Apex One is the rebranded name for Trend Micro’s endpoint security technology, which integrates malware prevention technology with endpoint detection and response (EDR) capabilities. The endpoint security is enabled via a single end-user agent and can be integrated with Trend Micro’s managed detection and response (MDR) service.
“Our enterprise endpoint security offering has evolved a lot with this release, including re-engineering to deliver a single agent, advances in run-time threat detection and providing SaaS/on-premises parity,” Eric Skinner, vice president of Solution Marketing for Trend Micro, told eWEEK.
Trend Micro announced its XGen foundation for security back in October 2016, and it’s an effort that still serves as a core element for Apex One.
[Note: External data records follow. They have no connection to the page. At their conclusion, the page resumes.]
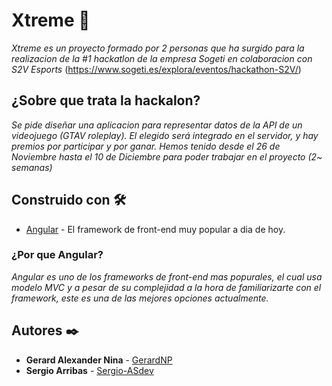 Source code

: # Xtreme 🚀

_Xtreme es un proyecto formado por 2 personas que ha surgido para la realizacion de la #1 hackatlon de la empresa Sogeti en colaboracion con S2V Esports_
(https://www.sogeti.es/explora/eventos/hackathon-S2V/)

## ¿Sobre que trata la hackalon?

_Se pide diseñar una aplicacion para representar datos de la API de un videojuego (GTAV roleplay). El elegido será integrado en el servidor, y hay premios por participar y por ganar. Hemos tenido desde el 26 de Noviembre hasta el 10 de Diciembre para poder trabajar en el proyecto (2~ semanas)_

## Construido con 🛠️

* [Angular](https://angular.io/) - El framework de front-end muy popular a dia de hoy.

### ¿Por que Angular?
_Angular es uno de los frameworks de front-end mas popurales, el cual usa modelo MVC y a pesar de su complejidad a la hora de familiarizarte con el framework, este es una de las mejores opciones actualmente._

## Autores ✒️

* **Gerard Alexander Nina** - [GerardNP](https://github.com/GerardNP)
* **Sergio Arribas** - [Sergio-ASdev](https://github.com/Sergio-ASdev)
Skinner explained that Trend Micro uses the “XGen” term to describe the detection technologies in all Trend Micro products and it isn’t specific to endpoints.
“XGen isn’t going away; it is a term we use to refer to our cross-generational blend of threat detection techniques,” he said. “Instead of over-reliance on a single new trendy technique, we use the XGen blend to detect more effectively and reduce false-positives.”
Apex One provides a virtual patching feature that looks to protect endpoints against unpatched operating system vulnerabilities. Skinner said that virtual patching does packet analysis inbound and outbound to detect OS vulnerability exploits and lateral movement.
A key part of virtual patching in Apex One is integration with research from Trend Micro’s Zero Day Initiative (ZDI) unit. ZDI is in the business of acquiring zero-day and previously unknown vulnerabilities from security researchers. Among ZDI’s activities is the Pwn2Own event, which awarded a total of $267,000 in prize money to researchers in March for demonstrating new vulnerabilities.
“For Apex One, the ZDI research, and other Trend Micro vulnerability research, means our customers get incredibly timely virtual patches, in many cases earlier than they would from other vendors,” Skinner said.
ZDI pays researchers for vulnerabilities and privately discloses the issue to impacted vendors, giving them up to 120 days to patch the flaw before the issue is made public. Skinner explained that with the TippingPoint hardware product, Trend Micro provides protection in advance of disclosure, as the vulnerability rules are shielded in hardware.
“With our endpoint products, we get the virtual patching rules ready in advance and push them at time of disclosure in order to maintain pre-disclosure confidentiality of the vulnerabilities,” he said.
Endpoint security products were once typically very distinct from EDR products, but according to Skinner, that has changed in recent years. He said Trend Micro’s view as driven by dialogue with customers is that the EDR market is converging with the endpoint security market, with products in both categories overlapping with each other.
“Our customers asked us to address automated detection, response and investigation in a single integrated product, and that’s Apex One,” Skinner said. “We previously had a core set of EDR functionality, which has now been expanded with server-side meta-data sweeping, enhanced UX, IOA [Indicators of Attack] hunting rule sets powered by Trend Micro’s threat intelligence, Mac capabilities and more.”
Apex One is also being integrated with Trend Micro’s Managed Detection and Response (MDR) server that was announced on June 19. Skinner explained that the Trend Micro MDR service operates the Apex One EDR functionality on behalf of customers and delivers response recommendations, as well as automated response through Trend Micro’s Smart Protection Network cloud.
“So, Apex One provides EDR data to the MDR service, and the MDR service can query Apex One during investigations,” he said.